21 - Aliás, é a própria MMª. juiz, na decisão recorrida, no ponto C) Motivação da matéria de facto, que alega «Esta testemunha prestou um depoimento muito inconsistente e incoerente, sendo evidente que existem diversas questões por detrás destes factos que a testemunha não quis esclarecer.» (antepenúltimo parágrafo de fls. 19 da sentença recorrida)

22 - Pelo que consideramos que a MMª. juiz do tribunal a quo, entrou em enorme contradição, quando, a fls. 20, no seu terceiro parágrafo refere que «a testemunha CC declarou, sem qualquer dúvida ou hesitação que, aquando dos factos, os arguidos abandonaram o local, sendo o arguido AA, ao volante do veículo com a matrícula ..-PL-.. e tripulando o mesmo e o arguido AA ao volante do veículo Audi de matrícula desconhecida (…)»

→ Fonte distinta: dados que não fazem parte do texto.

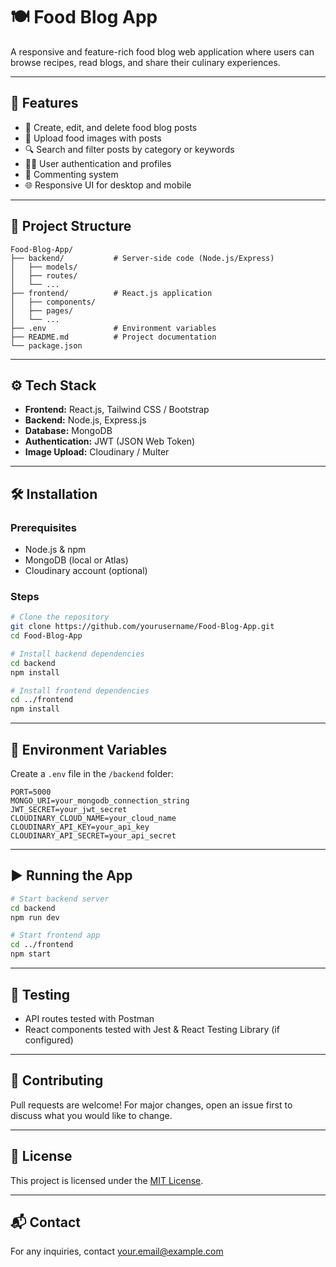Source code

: # 🍽️ Food Blog App

A responsive and feature-rich food blog web application where users can browse recipes, read blogs, and share their culinary experiences.

---

## 🚀 Features

- 📝 Create, edit, and delete food blog posts
- 📸 Upload food images with posts
- 🔍 Search and filter posts by category or keywords
- 🧑‍🍳 User authentication and profiles
- 💬 Commenting system
- 🌐 Responsive UI for desktop and mobile

---

## 📂 Project Structure

```plaintext
Food-Blog-App/
├── backend/           # Server-side code (Node.js/Express)
│   ├── models/
│   ├── routes/
│   └── ...
├── frontend/          # React.js application
│   ├── components/
│   ├── pages/
│   └── ...
├── .env               # Environment variables
├── README.md          # Project documentation
└── package.json
```

---

## ⚙️ Tech Stack

- **Frontend:** React.js, Tailwind CSS / Bootstrap
- **Backend:** Node.js, Express.js
- **Database:** MongoDB
- **Authentication:** JWT (JSON Web Token)
- **Image Upload:** Cloudinary / Multer

---

## 🛠️ Installation

### Prerequisites

- Node.js & npm
- MongoDB (local or Atlas)
- Cloudinary account (optional)

### Steps

```bash
# Clone the repository
git clone https://github.com/yourusername/Food-Blog-App.git
cd Food-Blog-App

# Install backend dependencies
cd backend
npm install

# Install frontend dependencies
cd ../frontend
npm install
```

---

## 🔐 Environment Variables

Create a `.env` file in the `/backend` folder:

```env
PORT=5000
MONGO_URI=your_mongodb_connection_string
JWT_SECRET=your_jwt_secret
CLOUDINARY_CLOUD_NAME=your_cloud_name
CLOUDINARY_API_KEY=your_api_key
CLOUDINARY_API_SECRET=your_api_secret
```

---

## ▶️ Running the App

```bash
# Start backend server
cd backend
npm run dev

# Start frontend app
cd ../frontend
npm start
```

---

## 🧪 Testing

- API routes tested with Postman
- React components tested with Jest & React Testing Library (if configured)

---

## 🙋 Contributing

Pull requests are welcome! For major changes, open an issue first to discuss what you would like to change.

---

## 📄 License

This project is licensed under the [MIT License](LICENSE).

---

## 📬 Contact

For any inquiries, contact [your.email@example.com](mailto:your.email@example.com)
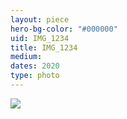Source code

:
 ```yaml
---
layout: piece
hero-bg-color: "#000000"
uid: IMG_1234
title: IMG_1234
medium: 
dates: 2020
type: photo
---
```


<img src="{{site.baseurl}}img/{{page.type}}/{{page.uid}}.jpg" class="piece-photo"/>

23 - Os ora recorrentes discordam em absoluto deste fundamento, uma vez que a testemunha CC, em todas as suas declarações mostrou pouca coerência e nunca poderá ser considerada credível ao ponto de se dar como provado tais declarações. Pelo que impugnamos toda a decisão recorrida.

24 - É sabido que o objeto do recurso é delimitado pelas conclusões formuladas pelo recorrente (art. 412º, nº 1, in fine, do C.P.P., Germano Marques da Silva, Curso de Processo Penal, 2ª ed., III, 335 e jurisprudência uniforme do S.T.J. - cfr. acórdão do S.T.J. de 28.04.99, CJ/STJ, ano de 1999, pág. 196 e jurisprudência ali citada e Simas Santos / Leal Henriques, Recursos em Processo Penal, 5ª ed., pág. 74 e decisões ali referenciadas), sem prejuízo do conhecimento oficioso dos vícios enumerados no art. 410º, nº 2, do mesmo Código.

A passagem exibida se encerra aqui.